I honestly don't remember ever thinking much about the word 'feminism' during my years at school. I knew I believed in 'equal rights' for women in terms of politics and education but I don't believe I was ever exposed to much which made me think about the sort of issues that affect us as women. I had a pretty quiet, sheltered childhood - I was very bookish and introverted and so were most of my friends. I stayed in every evening and got my homework done. My life revolved around getting good grades, orchestra and choir, whatever bands I was into, teenage friendship dramas. I had all sorts of privileges that I didn't even think about - being white, middle-class, straight, living in a stable home with both parents (who both worked). Nothing you could write a misery memoir about. I don't ever remember anyone I knew talking about feminism - none of my friends were interested in politics or activism.

If you'd asked me, as a teenager, about women and equality, I would have said that we'd achieved it. But then I'd never had a relationship, hadn't entered the world of work, didn't really have more than a couple of male friends if I'm honest. I remember studying women's struggle for enfranchisement in A-Level history and being quite affected by it in the sense that I realised how important it was - and how important the women's rights movement in general has been, but I don't remember dwelling on it that much or feeling that it still had relevance today.

And so I went off to university.
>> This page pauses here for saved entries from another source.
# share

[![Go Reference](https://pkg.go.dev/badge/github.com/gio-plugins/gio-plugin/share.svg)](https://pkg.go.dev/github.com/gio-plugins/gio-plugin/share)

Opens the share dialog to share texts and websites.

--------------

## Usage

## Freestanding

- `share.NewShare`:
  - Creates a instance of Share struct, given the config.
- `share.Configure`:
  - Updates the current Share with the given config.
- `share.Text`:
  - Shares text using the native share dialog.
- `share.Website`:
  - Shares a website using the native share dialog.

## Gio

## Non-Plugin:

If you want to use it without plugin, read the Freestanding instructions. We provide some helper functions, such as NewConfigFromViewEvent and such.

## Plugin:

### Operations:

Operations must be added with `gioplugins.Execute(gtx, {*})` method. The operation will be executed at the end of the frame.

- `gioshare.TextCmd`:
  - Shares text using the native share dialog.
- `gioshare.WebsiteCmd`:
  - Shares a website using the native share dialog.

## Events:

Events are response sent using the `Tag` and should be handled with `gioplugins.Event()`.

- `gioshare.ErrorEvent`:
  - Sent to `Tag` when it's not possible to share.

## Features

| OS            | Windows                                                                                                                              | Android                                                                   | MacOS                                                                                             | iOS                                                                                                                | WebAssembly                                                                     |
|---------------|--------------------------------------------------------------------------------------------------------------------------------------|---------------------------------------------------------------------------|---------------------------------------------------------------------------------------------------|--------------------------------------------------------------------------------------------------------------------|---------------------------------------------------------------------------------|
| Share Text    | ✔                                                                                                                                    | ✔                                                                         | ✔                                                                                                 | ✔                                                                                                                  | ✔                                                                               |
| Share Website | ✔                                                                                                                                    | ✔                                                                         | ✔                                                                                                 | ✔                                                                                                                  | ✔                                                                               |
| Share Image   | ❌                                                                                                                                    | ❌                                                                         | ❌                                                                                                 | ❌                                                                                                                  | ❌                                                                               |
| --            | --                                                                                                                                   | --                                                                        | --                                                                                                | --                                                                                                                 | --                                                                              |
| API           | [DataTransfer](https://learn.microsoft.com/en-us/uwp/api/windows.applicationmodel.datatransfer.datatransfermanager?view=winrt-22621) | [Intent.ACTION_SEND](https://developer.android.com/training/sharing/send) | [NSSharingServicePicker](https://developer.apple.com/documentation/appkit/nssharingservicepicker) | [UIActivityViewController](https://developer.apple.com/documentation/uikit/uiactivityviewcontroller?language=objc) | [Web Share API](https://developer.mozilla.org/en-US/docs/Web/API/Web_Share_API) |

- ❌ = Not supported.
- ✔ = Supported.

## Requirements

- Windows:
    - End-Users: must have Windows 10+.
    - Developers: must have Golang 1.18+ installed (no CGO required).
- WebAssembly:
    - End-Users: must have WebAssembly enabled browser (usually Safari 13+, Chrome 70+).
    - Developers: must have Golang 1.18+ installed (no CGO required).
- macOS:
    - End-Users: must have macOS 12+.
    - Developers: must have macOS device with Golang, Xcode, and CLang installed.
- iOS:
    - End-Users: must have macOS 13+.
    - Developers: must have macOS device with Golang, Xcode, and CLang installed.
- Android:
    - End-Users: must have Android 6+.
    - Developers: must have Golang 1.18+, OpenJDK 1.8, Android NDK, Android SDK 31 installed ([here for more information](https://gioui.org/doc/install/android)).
Well-meaning and encouraging relatives told me that I'd meet 'loads of like-minded people' at university and that it would be 'much better than school' in that respect because people would be 'more mature' and 'have different interests'. As every single one of you who's ever been a fresher knows, that's not necessarily the case. I remained introverted and socially anxious - living in halls seemed like one big popularity contest sometimes and those who talked loudest, partied hardest and looked conventionally attractive came out on top. It became noticeable that so much casual misogyny was bandied about. Bottom line - if you weren't considered 'fit', you weren't worth much. Events put on at the union, contests and parties did nothing to dispel this. We had beauty contests, Playboy-themed events, constant pressure on women to take their clothes off to win drinks or prizes.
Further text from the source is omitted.